Top 10 Twitch Streamer Reveals How Much They Make From Donations, Ads, Subs And Sponsorships

It's no secret that the top Twitch streamers, such as Ninja and Shroud, make bank from playing games and broadcasting their antics. What remains a mystery is how much they're making. Yesterday, popular Hearthstone streamer Disguised Toast decided to pull back the curtain by not only showing his average income, but using his figures to extrapolate the earnings of other top streamers.

Over the course of a 10-minute video, Disguised Toast breaks down the four main revenue sources for streamers — donations, ads, subscriptions and sponsorships. Having been in the top ten of Twitch streamers with over 1.2 million hours watched, you can be sure Toast knows what he's talking about.

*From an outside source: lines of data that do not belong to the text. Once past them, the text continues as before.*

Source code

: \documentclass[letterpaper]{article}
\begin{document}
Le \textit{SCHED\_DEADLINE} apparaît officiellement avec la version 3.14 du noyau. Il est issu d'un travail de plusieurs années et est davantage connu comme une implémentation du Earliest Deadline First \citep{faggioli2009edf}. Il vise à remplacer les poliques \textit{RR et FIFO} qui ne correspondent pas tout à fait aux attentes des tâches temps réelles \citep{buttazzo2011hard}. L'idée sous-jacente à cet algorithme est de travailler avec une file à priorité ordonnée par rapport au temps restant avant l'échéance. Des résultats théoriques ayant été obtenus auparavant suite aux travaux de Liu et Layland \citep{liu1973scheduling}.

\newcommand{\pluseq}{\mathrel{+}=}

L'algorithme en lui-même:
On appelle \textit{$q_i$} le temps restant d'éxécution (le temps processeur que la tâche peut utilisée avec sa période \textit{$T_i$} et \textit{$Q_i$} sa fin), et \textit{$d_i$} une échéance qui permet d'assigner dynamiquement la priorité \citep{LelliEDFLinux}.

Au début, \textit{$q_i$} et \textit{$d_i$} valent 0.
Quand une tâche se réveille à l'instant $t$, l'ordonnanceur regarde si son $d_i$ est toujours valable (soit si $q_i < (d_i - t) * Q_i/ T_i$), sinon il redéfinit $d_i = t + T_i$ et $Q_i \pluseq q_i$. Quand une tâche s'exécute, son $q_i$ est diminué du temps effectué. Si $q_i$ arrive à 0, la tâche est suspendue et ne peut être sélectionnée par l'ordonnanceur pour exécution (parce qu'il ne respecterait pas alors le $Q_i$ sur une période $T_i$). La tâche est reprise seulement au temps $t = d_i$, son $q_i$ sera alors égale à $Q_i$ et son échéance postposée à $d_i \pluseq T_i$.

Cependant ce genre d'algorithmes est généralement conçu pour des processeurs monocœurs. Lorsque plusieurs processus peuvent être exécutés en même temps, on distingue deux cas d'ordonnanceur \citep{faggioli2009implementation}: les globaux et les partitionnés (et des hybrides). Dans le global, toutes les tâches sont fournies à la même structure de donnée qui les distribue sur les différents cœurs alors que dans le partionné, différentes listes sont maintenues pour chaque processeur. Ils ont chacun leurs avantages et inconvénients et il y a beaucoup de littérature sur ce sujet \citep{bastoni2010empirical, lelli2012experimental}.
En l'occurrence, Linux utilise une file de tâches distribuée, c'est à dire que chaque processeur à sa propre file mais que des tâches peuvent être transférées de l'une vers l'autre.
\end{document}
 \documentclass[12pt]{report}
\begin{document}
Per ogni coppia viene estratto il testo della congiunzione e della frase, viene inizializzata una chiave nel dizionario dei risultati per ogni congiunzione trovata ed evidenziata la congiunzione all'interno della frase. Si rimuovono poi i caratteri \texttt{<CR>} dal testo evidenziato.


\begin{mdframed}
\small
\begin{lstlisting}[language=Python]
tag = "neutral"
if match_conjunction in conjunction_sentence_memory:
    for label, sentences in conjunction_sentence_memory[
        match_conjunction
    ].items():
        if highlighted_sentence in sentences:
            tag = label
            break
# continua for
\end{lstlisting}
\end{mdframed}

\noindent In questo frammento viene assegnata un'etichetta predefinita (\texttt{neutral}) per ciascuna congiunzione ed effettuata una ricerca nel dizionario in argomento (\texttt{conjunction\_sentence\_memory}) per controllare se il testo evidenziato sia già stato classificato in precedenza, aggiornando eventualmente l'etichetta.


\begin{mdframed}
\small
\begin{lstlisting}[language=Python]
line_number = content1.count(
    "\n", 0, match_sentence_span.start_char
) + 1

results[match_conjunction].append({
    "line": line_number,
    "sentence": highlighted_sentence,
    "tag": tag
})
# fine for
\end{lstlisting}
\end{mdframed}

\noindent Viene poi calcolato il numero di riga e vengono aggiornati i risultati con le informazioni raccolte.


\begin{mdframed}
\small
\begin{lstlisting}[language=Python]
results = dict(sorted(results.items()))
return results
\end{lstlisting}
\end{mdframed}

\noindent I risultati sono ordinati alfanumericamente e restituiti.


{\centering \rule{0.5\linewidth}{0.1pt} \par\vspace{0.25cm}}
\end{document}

For Toast, donations make up the smallest part of his income, bringing in $US2500 ($3542) per month. Which is a decent amount of coin... but only a bit over half of what he gets from advertisements — $US4000 ($5668). Toast notes this could potentially be more, if he used a special "show ad" button available to partner streamers.

Next up is subscriptions. Normally, 50 per cent of this goes to Twitch, but top streamers get a better deal of 70/30. With 4000 subscribers, Toast gets around $US14,000 per month here.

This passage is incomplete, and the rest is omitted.